Most of the books mention dissection of the aorta, pneumothorax and massive pulmonary embolism as differential diagnosis of pain of myocardial infarction. In this issue, I have also written down the value of ‘tempo’ of complaints in the differential diagnosis of fever and sudden headache.

I am writing this article to stress the point that in all the differential diagnoses mentioned above, the tempo of the illness is such that the appearance of anterior chest pain is ‘sudden’. The aortic dissection is then suspected by the presence of a murmur of aortic incompetence, unequal pulse at the wrist and the presence of severe hypertension. Pneumothorax will produce marked diminished air entry on auscultation and a hyper-resonant note on percussion. Massive pulmonary embolism will also produce marked diminished air entry but a ‘dull’ note on percussion or no physical signs in the chest but only presence of severe tachycardia.

All the above three conditions are less common in the population than myocardial infarction.

The point to be noted is, that in a middle aged or elderly person, who is possibly a diabetic or hypertensive, when the attack of myocardial infarction occurs, the tempo of the appearance of anterior chest pain is slow and often it takes a few minutes to 1/2-1 hour for the chest pain to build up and the patient to really complain of it.

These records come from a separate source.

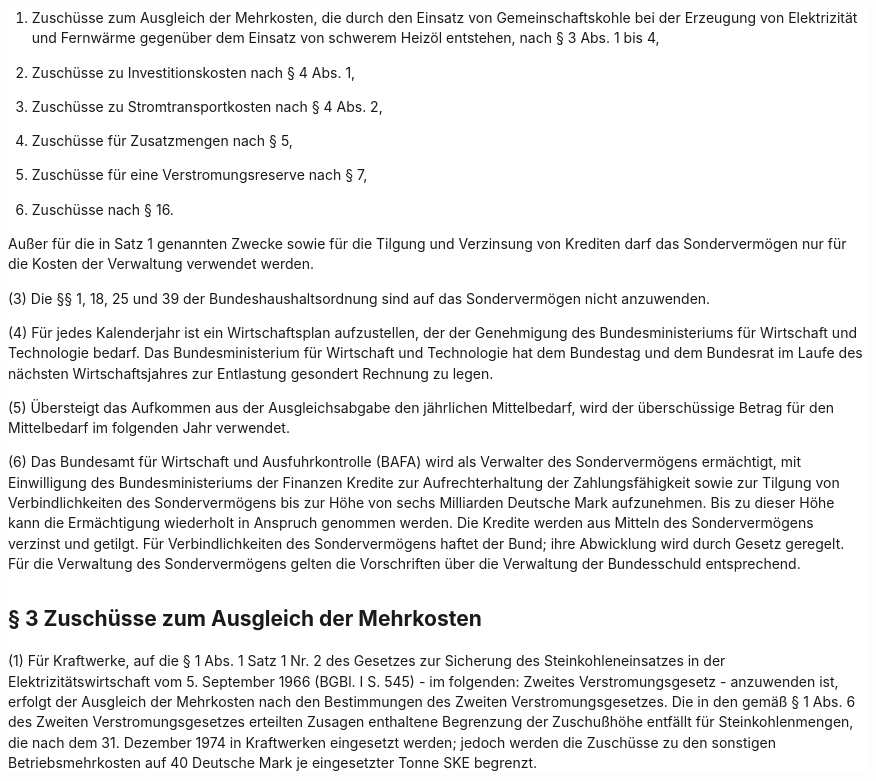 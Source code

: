 1.  Zuschüsse zum Ausgleich der Mehrkosten, die durch den Einsatz von
    Gemeinschaftskohle bei der Erzeugung von Elektrizität und Fernwärme
    gegenüber dem Einsatz von schwerem Heizöl entstehen, nach § 3 Abs. 1
    bis 4,


2.  Zuschüsse zu Investitionskosten nach § 4 Abs. 1,


3.  Zuschüsse zu Stromtransportkosten nach § 4 Abs. 2,


4.  Zuschüsse für Zusatzmengen nach § 5,


5.  Zuschüsse für eine Verstromungsreserve nach § 7,


6.  Zuschüsse nach § 16.



Außer für die in Satz 1 genannten Zwecke sowie für die Tilgung und
Verzinsung von Krediten darf das Sondervermögen nur für die Kosten der
Verwaltung verwendet werden.

(3) Die §§ 1, 18, 25 und 39 der Bundeshaushaltsordnung sind auf das
Sondervermögen nicht anzuwenden.

(4) Für jedes Kalenderjahr ist ein Wirtschaftsplan aufzustellen, der
der Genehmigung des Bundesministeriums für Wirtschaft und Technologie
bedarf. Das Bundesministerium für Wirtschaft und Technologie hat dem
Bundestag und dem Bundesrat im Laufe des nächsten Wirtschaftsjahres
zur Entlastung gesondert Rechnung zu legen.

(5) Übersteigt das Aufkommen aus der Ausgleichsabgabe den jährlichen
Mittelbedarf, wird der überschüssige Betrag für den Mittelbedarf im
folgenden Jahr verwendet.

(6) Das Bundesamt für Wirtschaft und Ausfuhrkontrolle (BAFA) wird als
Verwalter des Sondervermögens ermächtigt, mit Einwilligung des
Bundesministeriums der Finanzen Kredite zur Aufrechterhaltung der
Zahlungsfähigkeit sowie zur Tilgung von Verbindlichkeiten des
Sondervermögens bis zur Höhe von sechs Milliarden Deutsche Mark
aufzunehmen. Bis zu dieser Höhe kann die Ermächtigung wiederholt in
Anspruch genommen werden. Die Kredite werden aus Mitteln des
Sondervermögens verzinst und getilgt. Für Verbindlichkeiten des
Sondervermögens haftet der Bund; ihre Abwicklung wird durch Gesetz
geregelt. Für die Verwaltung des Sondervermögens gelten die
Vorschriften über die Verwaltung der Bundesschuld entsprechend.


## § 3 Zuschüsse zum Ausgleich der Mehrkosten

(1) Für Kraftwerke, auf die § 1 Abs. 1 Satz 1 Nr. 2 des Gesetzes zur
Sicherung des Steinkohleneinsatzes in der Elektrizitätswirtschaft vom
5\. September 1966 (BGBl. I S. 545) - im folgenden: Zweites
Verstromungsgesetz - anzuwenden ist, erfolgt der Ausgleich der
Mehrkosten nach den Bestimmungen des Zweiten Verstromungsgesetzes. Die
in den gemäß § 1 Abs. 6 des Zweiten Verstromungsgesetzes erteilten
Zusagen enthaltene Begrenzung der Zuschußhöhe entfällt für
Steinkohlenmengen, die nach dem 31. Dezember 1974 in Kraftwerken
eingesetzt werden; jedoch werden die Zuschüsse zu den sonstigen
Betriebsmehrkosten auf 40 Deutsche Mark je eingesetzter Tonne SKE
begrenzt.
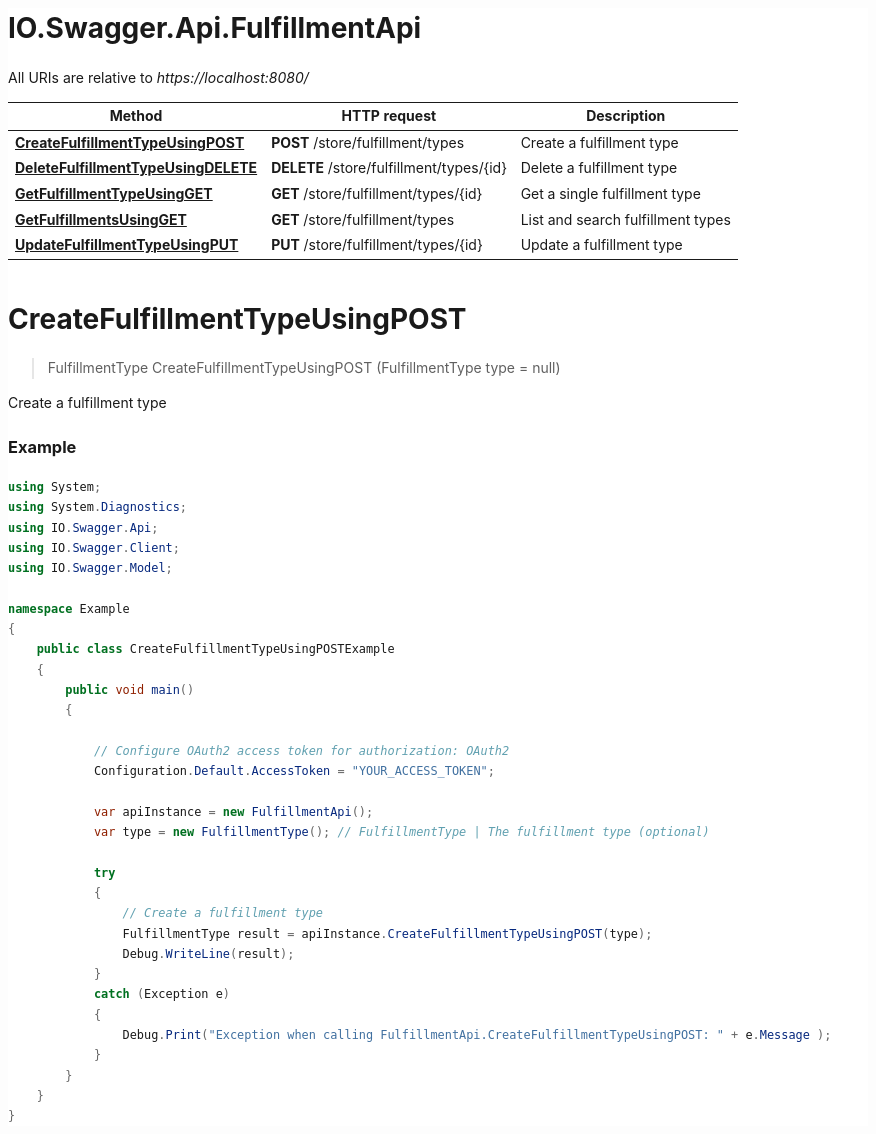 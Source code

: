 # IO.Swagger.Api.FulfillmentApi

All URIs are relative to *https://localhost:8080/*

Method | HTTP request | Description
------------- | ------------- | -------------
[**CreateFulfillmentTypeUsingPOST**](FulfillmentApi.md#createfulfillmenttypeusingpost) | **POST** /store/fulfillment/types | Create a fulfillment type
[**DeleteFulfillmentTypeUsingDELETE**](FulfillmentApi.md#deletefulfillmenttypeusingdelete) | **DELETE** /store/fulfillment/types/{id} | Delete a fulfillment type
[**GetFulfillmentTypeUsingGET**](FulfillmentApi.md#getfulfillmenttypeusingget) | **GET** /store/fulfillment/types/{id} | Get a single fulfillment type
[**GetFulfillmentsUsingGET**](FulfillmentApi.md#getfulfillmentsusingget) | **GET** /store/fulfillment/types | List and search fulfillment types
[**UpdateFulfillmentTypeUsingPUT**](FulfillmentApi.md#updatefulfillmenttypeusingput) | **PUT** /store/fulfillment/types/{id} | Update a fulfillment type


<a name="createfulfillmenttypeusingpost"></a>
# **CreateFulfillmentTypeUsingPOST**
> FulfillmentType CreateFulfillmentTypeUsingPOST (FulfillmentType type = null)

Create a fulfillment type

### Example
```csharp
using System;
using System.Diagnostics;
using IO.Swagger.Api;
using IO.Swagger.Client;
using IO.Swagger.Model;

namespace Example
{
    public class CreateFulfillmentTypeUsingPOSTExample
    {
        public void main()
        {
            
            // Configure OAuth2 access token for authorization: OAuth2
            Configuration.Default.AccessToken = "YOUR_ACCESS_TOKEN";

            var apiInstance = new FulfillmentApi();
            var type = new FulfillmentType(); // FulfillmentType | The fulfillment type (optional) 

            try
            {
                // Create a fulfillment type
                FulfillmentType result = apiInstance.CreateFulfillmentTypeUsingPOST(type);
                Debug.WriteLine(result);
            }
            catch (Exception e)
            {
                Debug.Print("Exception when calling FulfillmentApi.CreateFulfillmentTypeUsingPOST: " + e.Message );
            }
        }
    }
}
```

Thus it will be noticed that the patients having the three illnesses mentioned earlier are immediately taken to the hospital or the doctor is urgently called for. While in myocardial infarction, the doctor is often called after 1 or 2 hours or even early in the morning, when the patient really had pain, which started in the middle of the night.

Thus, while history taking, the tempo of the symptoms of acute anterior chest pain can lead to an accurate diagnosis.